Madame la présidente, madame la secrétaire d’État, mes chers collègues, les relations bilatérales entre la France et le Maroc sont traditionnellement excellentes et marquées par une confiance exceptionnelle. Rappelons-nous qu’en 2000, Mohammed VI a choisi la France pour effectuer sa première visite d’État à l’étranger. De même, le rythme régulier des rencontres à haut niveau entre nos gouvernements permet de maintenir un dialogue politique à l’égal de celui entretenu, pour la France, avec les partenaires européens les plus proches.
Ainsi, plusieurs conventions ont été signées entre les deux États, en particulier dans le domaine judiciaire.
La première, entrée en vigueur en 1957, couvrait la coopération judiciaire en matière civile et pénale. En 2008, une nouvelle convention d’entraide judiciaire en matière pénale – entrée en vigueur en 2011 – venait abroger, dans son domaine spécifique, les dispositions de la première, d’une part pour offrir un moyen plus efficace de lutte contre la criminalité transnationale en élargissant le champ de l’entraide, en fluidifiant et optimisant l’efficacité des échanges entre nos deux pays, et d’autre part pour promouvoir les techniques les plus modernes de coopération.

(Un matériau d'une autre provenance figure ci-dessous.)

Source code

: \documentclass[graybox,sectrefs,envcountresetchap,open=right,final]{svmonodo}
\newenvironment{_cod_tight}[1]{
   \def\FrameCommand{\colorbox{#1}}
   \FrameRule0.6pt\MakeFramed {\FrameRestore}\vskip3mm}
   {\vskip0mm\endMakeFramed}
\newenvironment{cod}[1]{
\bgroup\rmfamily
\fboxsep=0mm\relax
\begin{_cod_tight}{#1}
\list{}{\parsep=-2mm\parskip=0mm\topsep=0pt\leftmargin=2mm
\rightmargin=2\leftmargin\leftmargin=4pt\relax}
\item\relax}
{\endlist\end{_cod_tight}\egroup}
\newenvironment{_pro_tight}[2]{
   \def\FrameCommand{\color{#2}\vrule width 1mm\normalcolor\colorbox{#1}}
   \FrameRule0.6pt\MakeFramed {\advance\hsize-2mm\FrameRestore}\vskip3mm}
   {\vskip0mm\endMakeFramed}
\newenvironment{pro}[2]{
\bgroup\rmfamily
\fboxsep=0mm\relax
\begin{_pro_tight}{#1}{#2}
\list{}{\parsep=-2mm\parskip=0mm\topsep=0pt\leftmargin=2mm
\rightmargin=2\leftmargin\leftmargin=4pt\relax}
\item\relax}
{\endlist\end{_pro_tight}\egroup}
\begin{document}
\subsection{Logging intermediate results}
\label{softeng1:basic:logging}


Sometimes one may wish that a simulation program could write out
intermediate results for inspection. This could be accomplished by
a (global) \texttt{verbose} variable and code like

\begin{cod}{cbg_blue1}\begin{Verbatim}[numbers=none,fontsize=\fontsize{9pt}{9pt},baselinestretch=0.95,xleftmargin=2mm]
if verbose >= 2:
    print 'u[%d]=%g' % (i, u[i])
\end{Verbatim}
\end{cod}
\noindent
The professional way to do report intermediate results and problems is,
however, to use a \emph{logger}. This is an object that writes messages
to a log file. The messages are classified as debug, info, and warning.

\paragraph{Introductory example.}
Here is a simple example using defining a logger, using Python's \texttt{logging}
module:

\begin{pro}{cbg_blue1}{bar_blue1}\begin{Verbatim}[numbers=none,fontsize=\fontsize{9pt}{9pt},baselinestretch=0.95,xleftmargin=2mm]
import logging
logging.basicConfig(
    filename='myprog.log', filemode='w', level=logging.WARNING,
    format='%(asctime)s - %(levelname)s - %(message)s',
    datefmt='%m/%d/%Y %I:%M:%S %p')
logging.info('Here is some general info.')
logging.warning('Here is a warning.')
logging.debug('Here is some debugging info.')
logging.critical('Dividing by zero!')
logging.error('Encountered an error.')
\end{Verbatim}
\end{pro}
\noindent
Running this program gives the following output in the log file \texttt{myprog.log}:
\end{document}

En 2014, un regrettable différend judiciaire est venu assombrir de sereines relations bilatérales. Dès lors, des discussions ont été engagées sur les moyens de renforcer l’échange d’informations entre les deux États, notamment dans le cas de procédures portant sur des faits commis sur le territoire français ou marocain, en vue de compléter la convention bilatérale de 2008.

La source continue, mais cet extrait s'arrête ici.